Sadly, the browser world has almost become something of a mono culture with the majority of offerings using Chromium as their base. I liked Opera for years. Original engine. Tabbed. Now Vivaldi is the Opera successor, but sadly uses Chromium as the base. Vivaldi have said they are not going to allow the changes to affect them.
Again, sadly, I doubt that in the near term, anyone will try and offer up a new browser. Even Edge is nothing more than Chromium with MS's tech-nasty Kabuki makeup and overly-complicated proprietary plumbing.

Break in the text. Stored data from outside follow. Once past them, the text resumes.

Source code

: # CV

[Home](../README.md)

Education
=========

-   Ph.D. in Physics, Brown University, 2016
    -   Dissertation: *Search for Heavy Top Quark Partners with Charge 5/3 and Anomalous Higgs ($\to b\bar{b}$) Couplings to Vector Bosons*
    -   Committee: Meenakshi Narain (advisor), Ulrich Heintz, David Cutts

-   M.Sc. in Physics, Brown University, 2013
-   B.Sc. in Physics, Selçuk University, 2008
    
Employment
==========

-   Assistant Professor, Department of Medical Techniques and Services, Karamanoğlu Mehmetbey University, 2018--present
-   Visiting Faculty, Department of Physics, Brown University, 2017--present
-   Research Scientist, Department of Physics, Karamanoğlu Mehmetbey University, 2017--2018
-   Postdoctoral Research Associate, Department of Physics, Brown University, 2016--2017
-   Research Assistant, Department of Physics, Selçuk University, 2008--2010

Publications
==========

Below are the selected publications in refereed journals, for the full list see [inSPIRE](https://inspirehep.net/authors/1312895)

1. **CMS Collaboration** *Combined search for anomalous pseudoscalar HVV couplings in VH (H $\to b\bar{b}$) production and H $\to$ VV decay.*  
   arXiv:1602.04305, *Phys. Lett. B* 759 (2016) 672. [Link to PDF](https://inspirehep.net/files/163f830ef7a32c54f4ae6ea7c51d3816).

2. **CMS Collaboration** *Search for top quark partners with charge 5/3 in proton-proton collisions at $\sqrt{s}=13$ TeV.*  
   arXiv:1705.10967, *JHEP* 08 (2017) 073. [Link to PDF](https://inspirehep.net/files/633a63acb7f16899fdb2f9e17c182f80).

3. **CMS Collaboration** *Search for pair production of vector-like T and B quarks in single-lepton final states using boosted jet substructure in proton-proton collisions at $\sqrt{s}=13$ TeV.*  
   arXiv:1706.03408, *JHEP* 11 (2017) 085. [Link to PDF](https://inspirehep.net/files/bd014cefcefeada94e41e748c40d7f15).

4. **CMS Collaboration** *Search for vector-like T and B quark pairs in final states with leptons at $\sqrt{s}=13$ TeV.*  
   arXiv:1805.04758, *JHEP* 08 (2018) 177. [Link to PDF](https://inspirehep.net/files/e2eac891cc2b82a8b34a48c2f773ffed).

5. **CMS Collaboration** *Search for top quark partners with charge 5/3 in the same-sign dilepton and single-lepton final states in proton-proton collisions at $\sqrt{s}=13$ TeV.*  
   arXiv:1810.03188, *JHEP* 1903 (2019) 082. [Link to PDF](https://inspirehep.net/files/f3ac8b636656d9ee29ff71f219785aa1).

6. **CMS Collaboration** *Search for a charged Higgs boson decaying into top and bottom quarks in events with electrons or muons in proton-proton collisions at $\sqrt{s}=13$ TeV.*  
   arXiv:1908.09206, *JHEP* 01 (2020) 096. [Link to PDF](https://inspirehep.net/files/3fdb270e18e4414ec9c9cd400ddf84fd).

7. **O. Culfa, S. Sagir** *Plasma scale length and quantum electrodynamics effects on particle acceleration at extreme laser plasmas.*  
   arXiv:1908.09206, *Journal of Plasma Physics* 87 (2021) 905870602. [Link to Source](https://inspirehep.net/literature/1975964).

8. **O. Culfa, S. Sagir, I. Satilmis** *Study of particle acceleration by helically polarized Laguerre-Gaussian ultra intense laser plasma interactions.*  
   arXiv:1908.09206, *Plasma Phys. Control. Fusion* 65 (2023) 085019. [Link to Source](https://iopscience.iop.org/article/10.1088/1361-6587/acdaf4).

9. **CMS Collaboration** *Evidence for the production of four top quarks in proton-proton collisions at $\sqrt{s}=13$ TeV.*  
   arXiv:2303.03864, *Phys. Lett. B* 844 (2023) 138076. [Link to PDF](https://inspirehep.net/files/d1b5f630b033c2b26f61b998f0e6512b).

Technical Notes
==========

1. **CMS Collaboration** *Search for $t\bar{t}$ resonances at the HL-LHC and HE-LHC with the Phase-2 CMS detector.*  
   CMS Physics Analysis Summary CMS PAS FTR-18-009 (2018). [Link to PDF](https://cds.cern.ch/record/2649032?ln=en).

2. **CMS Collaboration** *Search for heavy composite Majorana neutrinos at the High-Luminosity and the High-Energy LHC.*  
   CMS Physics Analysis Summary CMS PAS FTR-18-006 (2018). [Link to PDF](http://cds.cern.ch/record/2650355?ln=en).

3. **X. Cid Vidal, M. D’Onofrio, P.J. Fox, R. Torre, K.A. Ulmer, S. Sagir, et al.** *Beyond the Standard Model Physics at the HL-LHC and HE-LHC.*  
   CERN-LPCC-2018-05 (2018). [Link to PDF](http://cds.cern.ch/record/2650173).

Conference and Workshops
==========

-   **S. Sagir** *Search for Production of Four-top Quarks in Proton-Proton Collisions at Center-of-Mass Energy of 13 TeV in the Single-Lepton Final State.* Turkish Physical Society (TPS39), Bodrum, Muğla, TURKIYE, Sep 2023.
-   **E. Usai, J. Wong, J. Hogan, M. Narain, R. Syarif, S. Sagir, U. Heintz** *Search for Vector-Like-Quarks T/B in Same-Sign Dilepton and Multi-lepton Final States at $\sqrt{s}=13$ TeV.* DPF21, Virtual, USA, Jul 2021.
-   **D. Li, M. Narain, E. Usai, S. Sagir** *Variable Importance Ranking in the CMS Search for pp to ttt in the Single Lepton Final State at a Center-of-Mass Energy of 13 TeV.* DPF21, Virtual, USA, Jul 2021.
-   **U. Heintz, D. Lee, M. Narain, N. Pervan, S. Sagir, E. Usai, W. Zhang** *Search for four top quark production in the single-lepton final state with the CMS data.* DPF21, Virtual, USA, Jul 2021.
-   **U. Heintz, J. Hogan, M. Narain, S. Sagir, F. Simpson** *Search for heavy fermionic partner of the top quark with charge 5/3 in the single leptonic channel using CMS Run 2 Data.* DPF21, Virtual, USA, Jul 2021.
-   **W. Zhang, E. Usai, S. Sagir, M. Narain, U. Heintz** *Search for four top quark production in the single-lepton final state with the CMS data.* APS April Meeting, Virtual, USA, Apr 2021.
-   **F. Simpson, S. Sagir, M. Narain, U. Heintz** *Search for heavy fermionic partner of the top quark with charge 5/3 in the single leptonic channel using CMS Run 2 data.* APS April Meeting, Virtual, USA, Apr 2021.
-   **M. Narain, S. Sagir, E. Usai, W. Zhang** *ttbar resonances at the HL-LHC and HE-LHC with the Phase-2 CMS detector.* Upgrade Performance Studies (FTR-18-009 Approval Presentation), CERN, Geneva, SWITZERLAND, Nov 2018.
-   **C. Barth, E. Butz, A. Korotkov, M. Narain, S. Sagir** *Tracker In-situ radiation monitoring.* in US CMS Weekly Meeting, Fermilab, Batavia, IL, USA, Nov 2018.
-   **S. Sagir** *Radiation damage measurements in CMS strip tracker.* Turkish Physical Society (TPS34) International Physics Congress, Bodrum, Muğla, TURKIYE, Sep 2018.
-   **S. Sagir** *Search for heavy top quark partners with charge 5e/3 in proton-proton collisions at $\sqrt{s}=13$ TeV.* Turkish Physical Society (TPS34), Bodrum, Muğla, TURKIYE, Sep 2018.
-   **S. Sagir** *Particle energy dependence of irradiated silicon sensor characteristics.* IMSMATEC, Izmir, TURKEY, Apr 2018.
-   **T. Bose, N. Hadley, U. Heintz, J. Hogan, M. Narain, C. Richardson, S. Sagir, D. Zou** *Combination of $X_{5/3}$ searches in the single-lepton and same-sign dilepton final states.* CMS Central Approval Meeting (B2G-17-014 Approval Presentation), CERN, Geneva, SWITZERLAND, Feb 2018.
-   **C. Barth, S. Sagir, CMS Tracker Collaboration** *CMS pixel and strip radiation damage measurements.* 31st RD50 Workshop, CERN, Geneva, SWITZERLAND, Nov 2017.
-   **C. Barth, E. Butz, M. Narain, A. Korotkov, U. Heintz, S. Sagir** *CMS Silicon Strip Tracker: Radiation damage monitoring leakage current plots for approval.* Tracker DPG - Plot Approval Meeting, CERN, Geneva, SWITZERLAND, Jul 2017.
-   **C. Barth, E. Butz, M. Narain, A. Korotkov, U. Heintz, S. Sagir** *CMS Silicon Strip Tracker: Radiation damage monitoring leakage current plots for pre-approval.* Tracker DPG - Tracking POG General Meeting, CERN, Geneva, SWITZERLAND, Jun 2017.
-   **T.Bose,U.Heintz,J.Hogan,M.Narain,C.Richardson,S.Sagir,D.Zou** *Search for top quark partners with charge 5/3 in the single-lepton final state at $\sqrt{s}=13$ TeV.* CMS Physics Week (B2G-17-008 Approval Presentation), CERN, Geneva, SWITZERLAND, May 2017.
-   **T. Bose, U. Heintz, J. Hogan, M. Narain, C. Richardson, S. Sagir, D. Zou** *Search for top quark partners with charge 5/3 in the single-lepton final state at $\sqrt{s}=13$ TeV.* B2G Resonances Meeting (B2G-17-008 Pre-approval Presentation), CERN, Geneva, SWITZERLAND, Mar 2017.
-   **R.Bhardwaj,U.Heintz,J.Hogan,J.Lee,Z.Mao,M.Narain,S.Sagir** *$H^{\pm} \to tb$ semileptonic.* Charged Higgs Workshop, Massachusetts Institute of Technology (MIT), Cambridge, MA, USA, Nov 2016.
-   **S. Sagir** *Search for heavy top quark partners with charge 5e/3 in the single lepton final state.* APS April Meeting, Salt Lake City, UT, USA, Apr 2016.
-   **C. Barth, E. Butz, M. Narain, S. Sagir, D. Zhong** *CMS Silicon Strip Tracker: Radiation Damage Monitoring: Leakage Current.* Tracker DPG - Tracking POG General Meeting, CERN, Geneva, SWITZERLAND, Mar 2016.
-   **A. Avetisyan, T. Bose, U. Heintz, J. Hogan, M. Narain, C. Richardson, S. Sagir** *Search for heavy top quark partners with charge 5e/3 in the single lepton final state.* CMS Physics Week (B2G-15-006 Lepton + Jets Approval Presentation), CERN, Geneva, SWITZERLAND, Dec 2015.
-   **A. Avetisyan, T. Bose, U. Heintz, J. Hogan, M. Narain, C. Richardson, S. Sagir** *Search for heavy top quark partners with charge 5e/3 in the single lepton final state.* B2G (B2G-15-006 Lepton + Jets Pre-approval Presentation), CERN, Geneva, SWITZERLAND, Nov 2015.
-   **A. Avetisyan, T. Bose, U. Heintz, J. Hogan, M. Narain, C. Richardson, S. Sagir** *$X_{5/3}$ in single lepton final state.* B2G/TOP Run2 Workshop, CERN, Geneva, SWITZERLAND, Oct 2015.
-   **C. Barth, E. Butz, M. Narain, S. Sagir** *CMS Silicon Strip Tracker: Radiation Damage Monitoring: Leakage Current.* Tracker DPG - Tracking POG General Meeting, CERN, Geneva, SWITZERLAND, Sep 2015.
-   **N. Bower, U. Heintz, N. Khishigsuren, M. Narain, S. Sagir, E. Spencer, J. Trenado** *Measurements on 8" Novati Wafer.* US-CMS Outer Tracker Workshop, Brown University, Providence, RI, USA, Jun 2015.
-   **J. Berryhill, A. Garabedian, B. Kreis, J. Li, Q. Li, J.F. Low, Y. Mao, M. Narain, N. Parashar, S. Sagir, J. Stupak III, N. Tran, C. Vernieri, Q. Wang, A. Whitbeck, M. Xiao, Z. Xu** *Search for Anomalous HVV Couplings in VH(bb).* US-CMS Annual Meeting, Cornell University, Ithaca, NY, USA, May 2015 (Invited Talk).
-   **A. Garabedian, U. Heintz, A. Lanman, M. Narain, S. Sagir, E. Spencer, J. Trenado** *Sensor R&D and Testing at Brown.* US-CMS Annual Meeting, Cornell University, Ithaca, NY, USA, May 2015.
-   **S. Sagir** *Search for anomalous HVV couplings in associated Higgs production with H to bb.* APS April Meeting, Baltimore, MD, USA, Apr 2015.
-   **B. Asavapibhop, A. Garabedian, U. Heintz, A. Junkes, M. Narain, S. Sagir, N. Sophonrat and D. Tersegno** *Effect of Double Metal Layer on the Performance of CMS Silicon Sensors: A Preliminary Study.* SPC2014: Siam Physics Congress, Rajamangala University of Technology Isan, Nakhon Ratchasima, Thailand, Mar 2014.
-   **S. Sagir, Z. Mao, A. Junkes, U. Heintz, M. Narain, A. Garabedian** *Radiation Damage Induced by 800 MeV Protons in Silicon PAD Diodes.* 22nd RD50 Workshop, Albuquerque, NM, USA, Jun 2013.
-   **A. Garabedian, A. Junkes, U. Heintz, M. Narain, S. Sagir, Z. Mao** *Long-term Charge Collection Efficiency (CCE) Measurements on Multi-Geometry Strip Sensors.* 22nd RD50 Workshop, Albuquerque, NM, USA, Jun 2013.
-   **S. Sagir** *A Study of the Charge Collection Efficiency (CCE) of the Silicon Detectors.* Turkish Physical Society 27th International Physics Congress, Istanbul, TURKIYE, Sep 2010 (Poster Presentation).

Is it too much to ask for a browser that just browses the web without all the garbage tie-ins? Tabs, ad blocking that I control, not add-ins. Like a Pi-hole, where I can add lists. I realize some browsers do this, but the tie-ins, notes, skins, email, political activism, it's all too much.
The nerd rage is targeted at Mozilla's dishonest and incompetent managers, no? The actual dev work is top notch.
Trolling used to be an amateur sport, but these days it's largely a professional endeavour. Astroturfing is an everyday occurrence on any decently-sized social media site, including this very one.
So, I'm glad they are expanding the extensions available. I just hope that this isn't tied to creating an account still. [EDIT] I was overjoyed to see that I was able to add an extension without creating an account. Yay!
This is one of the reasons it's so troubling when some techies latch onto some very closed platform (sometimes by a known-underhanded company) and start making it more attractive to others, by making open source software specific to it, making tutorials on hot employability topics that implicitly use the platform, etc. When open platforms exist, and could also benefit from this contribution and promotion.
At first it was "Jeebus, I wonder what's going on with that one person, who normally uses open source, stabbing themself in the back like that." Then it became "Jeebus, are we losing open platform ground with the majority of an entire generation of techies, after we'd finally won." (I have good guesses about why, and I also know at least a couple early maneuvers that I can't talk about, but it's still dismaying how vapid the collective behavior can be.)
Firefox's loss of market share in general is a direct consequence of its loss in market share among web developers, because web developers stopped testing their websites in Firefox.
Any time Firefox does something good for power users, it's a good thing for the whole web ecosystem.
I didn't say it was sh*t. I'm saying it's not newsworthy.
Clap for the devs. And install all the extensions. But we don't need a hundred posts about it. This isn't the big story Firefox marketing might think it is.
The fact news about Firefox gets upvoted clearly indicates it is newsworthy. You don't get to decide. The users of HN and their votes do.